Goal of the exercise: The answer is the full listing restated exactly, without any pictures.

::::::::::

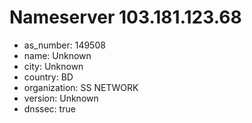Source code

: # Nameserver 103.181.123.68

* as_number: 149508
* name: Unknown
* city: Unknown
* country: BD
* organization: SS NETWORK
* version: Unknown
* dnssec: true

::::::::::

Reply:
Source code

: # Nameserver 103.181.123.68

* as_number: 149508
* name: Unknown
* city: Unknown
* country: BD
* organization: SS NETWORK
* version: Unknown
* dnssec: true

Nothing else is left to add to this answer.